:: DATA FOR REVIEW
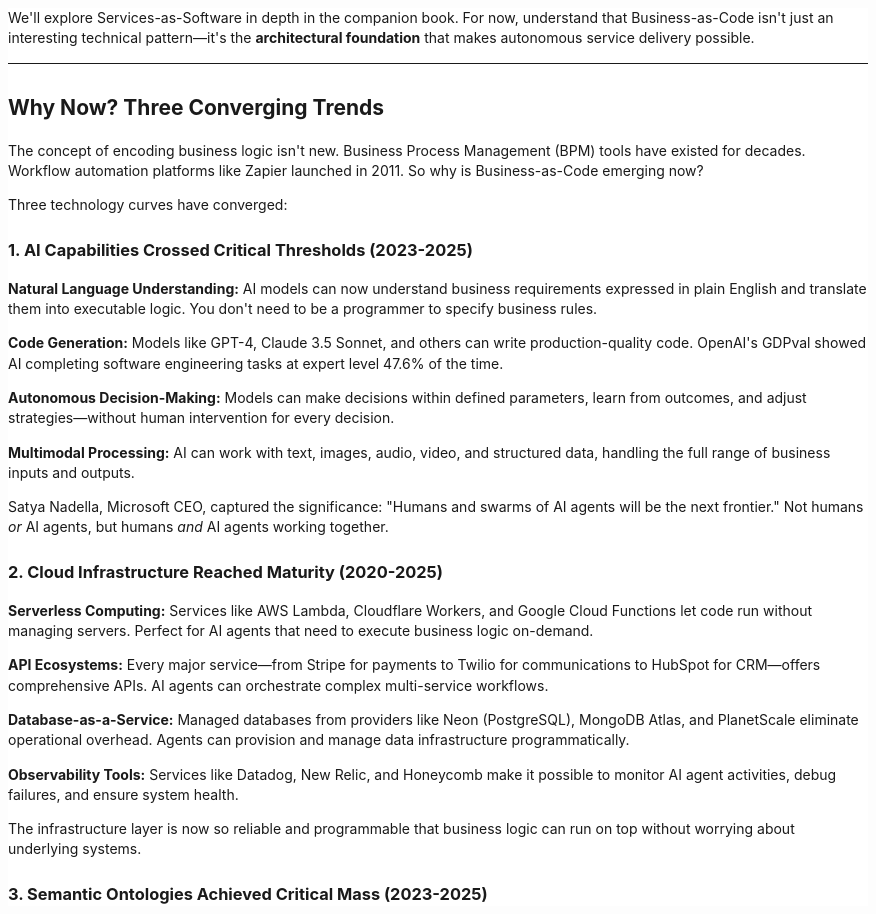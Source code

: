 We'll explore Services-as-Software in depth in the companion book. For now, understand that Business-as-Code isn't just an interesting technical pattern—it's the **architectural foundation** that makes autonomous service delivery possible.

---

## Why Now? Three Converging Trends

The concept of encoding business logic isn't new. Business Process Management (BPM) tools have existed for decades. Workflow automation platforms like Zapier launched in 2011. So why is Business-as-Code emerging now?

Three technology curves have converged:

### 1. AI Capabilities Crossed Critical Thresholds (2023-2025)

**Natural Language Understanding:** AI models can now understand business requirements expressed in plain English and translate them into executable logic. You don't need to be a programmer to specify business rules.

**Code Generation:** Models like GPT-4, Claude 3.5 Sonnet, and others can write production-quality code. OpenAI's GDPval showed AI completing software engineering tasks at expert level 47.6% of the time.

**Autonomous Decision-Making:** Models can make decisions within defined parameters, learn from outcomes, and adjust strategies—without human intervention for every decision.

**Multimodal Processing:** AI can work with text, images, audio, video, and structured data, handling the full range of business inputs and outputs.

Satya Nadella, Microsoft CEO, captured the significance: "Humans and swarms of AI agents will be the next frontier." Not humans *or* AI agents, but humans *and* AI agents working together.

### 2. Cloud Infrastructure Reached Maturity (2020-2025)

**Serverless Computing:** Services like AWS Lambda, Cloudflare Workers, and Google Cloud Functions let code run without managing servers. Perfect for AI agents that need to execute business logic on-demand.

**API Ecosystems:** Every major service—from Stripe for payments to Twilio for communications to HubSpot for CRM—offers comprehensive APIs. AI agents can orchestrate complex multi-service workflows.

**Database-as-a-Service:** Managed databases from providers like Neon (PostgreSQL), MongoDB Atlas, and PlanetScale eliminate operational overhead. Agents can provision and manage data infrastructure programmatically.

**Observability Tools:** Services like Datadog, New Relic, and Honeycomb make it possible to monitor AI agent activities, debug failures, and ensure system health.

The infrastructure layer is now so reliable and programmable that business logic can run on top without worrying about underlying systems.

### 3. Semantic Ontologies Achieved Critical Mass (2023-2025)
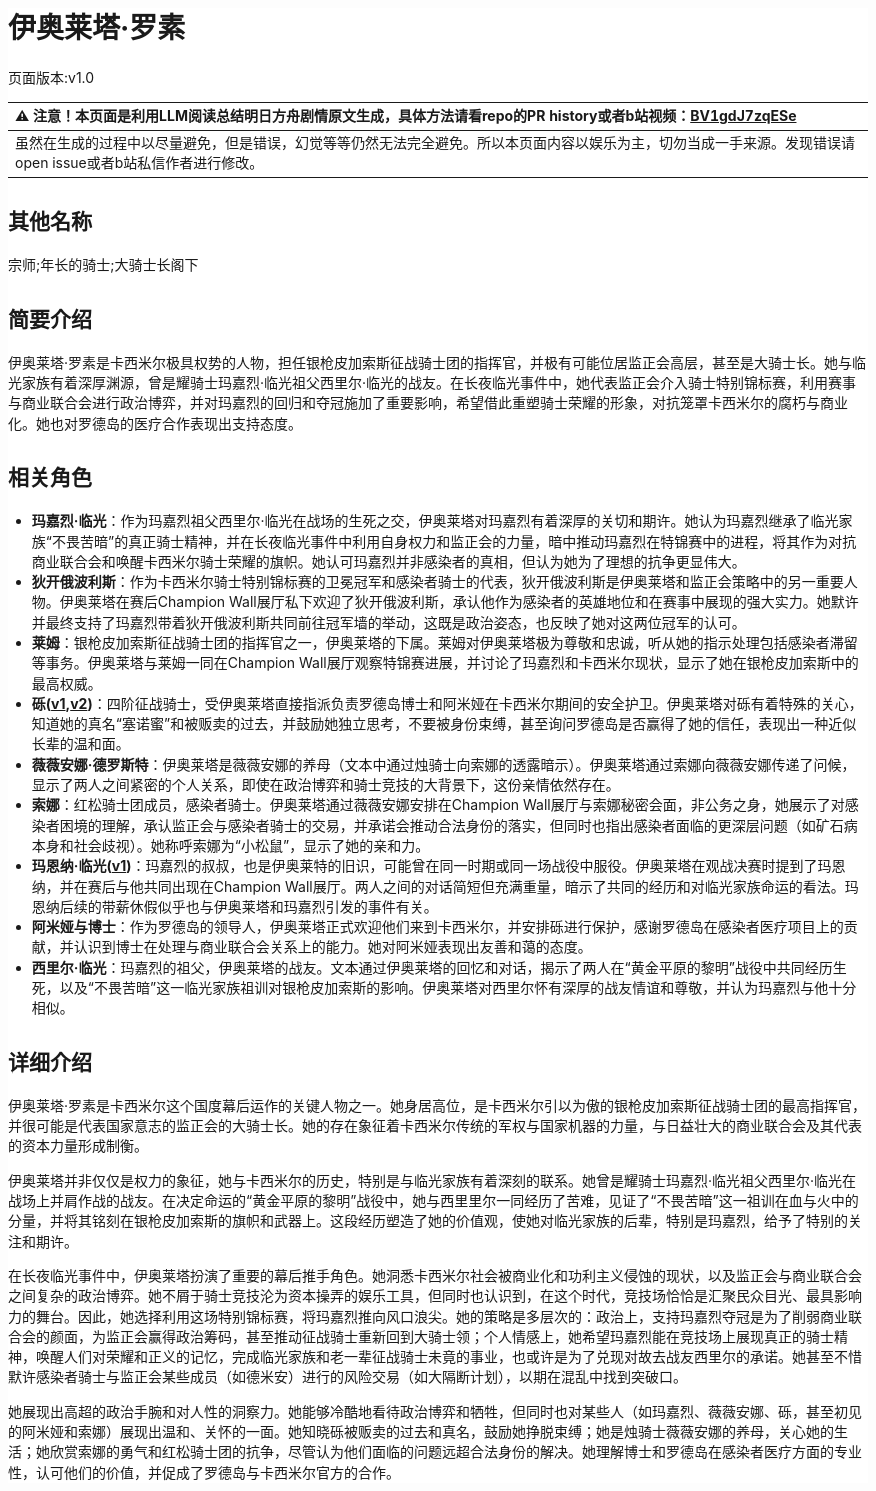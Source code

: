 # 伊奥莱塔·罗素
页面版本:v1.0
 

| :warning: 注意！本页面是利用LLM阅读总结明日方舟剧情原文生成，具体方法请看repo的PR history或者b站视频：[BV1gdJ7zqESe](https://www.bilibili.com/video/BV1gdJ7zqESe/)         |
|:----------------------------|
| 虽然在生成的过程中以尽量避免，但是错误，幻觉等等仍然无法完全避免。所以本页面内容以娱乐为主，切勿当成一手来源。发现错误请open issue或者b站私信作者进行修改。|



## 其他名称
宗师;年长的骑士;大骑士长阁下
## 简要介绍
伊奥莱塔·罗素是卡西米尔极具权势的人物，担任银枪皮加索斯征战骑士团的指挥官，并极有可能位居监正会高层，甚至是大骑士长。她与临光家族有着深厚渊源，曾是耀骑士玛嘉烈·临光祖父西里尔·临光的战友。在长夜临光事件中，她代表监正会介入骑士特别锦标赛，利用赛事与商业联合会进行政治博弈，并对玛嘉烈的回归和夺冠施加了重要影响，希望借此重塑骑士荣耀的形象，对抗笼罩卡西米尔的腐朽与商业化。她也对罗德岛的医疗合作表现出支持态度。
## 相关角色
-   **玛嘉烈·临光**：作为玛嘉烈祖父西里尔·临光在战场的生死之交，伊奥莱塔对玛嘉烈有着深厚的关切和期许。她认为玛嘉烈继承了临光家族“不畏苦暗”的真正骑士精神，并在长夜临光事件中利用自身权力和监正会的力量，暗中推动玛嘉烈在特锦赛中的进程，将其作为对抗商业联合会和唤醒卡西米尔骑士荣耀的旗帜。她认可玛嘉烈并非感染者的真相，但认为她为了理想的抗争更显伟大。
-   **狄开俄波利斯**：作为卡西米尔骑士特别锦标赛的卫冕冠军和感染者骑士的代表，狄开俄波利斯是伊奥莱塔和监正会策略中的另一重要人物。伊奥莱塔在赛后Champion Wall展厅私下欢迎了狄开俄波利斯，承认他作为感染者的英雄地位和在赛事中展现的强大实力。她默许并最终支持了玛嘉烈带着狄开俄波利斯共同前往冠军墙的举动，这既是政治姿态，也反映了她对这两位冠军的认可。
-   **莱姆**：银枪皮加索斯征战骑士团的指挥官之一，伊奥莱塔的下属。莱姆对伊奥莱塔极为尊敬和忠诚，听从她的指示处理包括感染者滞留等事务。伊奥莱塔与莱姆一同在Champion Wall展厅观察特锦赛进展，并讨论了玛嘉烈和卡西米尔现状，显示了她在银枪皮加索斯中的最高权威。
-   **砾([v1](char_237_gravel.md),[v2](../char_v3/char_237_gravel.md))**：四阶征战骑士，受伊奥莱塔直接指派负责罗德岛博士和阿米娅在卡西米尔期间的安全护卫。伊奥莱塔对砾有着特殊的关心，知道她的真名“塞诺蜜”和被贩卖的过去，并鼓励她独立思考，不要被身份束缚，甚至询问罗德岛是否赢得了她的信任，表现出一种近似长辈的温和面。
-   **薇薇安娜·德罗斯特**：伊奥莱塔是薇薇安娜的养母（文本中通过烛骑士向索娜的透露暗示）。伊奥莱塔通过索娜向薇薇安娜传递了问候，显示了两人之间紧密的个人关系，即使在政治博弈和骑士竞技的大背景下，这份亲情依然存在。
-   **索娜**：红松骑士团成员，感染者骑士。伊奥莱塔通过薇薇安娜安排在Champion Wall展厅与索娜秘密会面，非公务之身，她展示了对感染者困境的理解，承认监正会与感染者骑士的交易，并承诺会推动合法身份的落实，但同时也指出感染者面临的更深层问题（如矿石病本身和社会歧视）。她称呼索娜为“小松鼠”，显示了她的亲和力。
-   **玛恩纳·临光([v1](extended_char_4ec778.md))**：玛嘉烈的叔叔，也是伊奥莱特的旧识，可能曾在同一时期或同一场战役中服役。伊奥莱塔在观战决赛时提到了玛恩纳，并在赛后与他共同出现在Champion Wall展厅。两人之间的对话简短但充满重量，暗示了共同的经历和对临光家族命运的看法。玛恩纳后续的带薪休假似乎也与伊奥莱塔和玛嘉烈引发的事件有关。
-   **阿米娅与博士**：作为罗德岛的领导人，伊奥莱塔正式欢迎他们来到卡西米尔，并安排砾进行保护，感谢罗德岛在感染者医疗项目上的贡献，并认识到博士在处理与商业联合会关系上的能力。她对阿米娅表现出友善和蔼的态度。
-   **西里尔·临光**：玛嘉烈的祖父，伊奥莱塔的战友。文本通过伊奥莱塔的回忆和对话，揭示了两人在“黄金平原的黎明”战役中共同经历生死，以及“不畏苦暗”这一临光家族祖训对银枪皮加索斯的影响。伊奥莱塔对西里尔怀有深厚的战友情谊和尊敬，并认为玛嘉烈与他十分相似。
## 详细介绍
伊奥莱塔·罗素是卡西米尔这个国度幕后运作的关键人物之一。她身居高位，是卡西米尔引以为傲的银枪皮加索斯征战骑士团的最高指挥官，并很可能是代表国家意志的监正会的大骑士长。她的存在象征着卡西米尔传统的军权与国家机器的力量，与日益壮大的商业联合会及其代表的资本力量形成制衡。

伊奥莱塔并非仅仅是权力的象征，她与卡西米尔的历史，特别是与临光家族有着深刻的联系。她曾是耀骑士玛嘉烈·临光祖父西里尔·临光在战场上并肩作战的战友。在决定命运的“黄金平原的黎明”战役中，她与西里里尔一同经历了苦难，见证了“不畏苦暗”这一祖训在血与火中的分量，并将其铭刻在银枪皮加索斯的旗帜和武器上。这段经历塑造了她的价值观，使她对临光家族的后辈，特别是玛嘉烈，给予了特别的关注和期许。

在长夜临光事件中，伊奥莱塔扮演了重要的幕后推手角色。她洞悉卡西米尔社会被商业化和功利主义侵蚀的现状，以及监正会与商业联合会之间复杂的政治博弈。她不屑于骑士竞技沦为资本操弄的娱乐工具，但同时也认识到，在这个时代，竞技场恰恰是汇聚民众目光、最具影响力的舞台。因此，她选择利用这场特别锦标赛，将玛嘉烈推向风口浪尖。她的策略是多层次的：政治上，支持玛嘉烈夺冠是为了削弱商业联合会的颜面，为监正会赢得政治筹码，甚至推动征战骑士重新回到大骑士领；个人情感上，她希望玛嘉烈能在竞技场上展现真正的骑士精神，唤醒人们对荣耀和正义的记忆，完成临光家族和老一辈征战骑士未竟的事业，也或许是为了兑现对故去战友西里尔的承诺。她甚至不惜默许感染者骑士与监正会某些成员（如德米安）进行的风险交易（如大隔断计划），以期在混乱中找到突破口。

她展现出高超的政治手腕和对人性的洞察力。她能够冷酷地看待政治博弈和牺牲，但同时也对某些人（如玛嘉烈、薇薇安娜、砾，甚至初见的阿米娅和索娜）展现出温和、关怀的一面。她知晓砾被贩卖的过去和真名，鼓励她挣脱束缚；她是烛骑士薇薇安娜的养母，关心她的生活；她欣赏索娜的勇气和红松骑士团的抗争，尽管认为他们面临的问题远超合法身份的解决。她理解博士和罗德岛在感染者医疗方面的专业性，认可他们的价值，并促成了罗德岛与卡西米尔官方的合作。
::::
TASK PROMPT: List every line above that holds the word "Critical".

ANSWER TO THE EXERCISE:
### 1. AI Capabilities Crossed Critical Thresholds (2023-2025)
### 3. Semantic Ontologies Achieved Critical Mass (2023-2025)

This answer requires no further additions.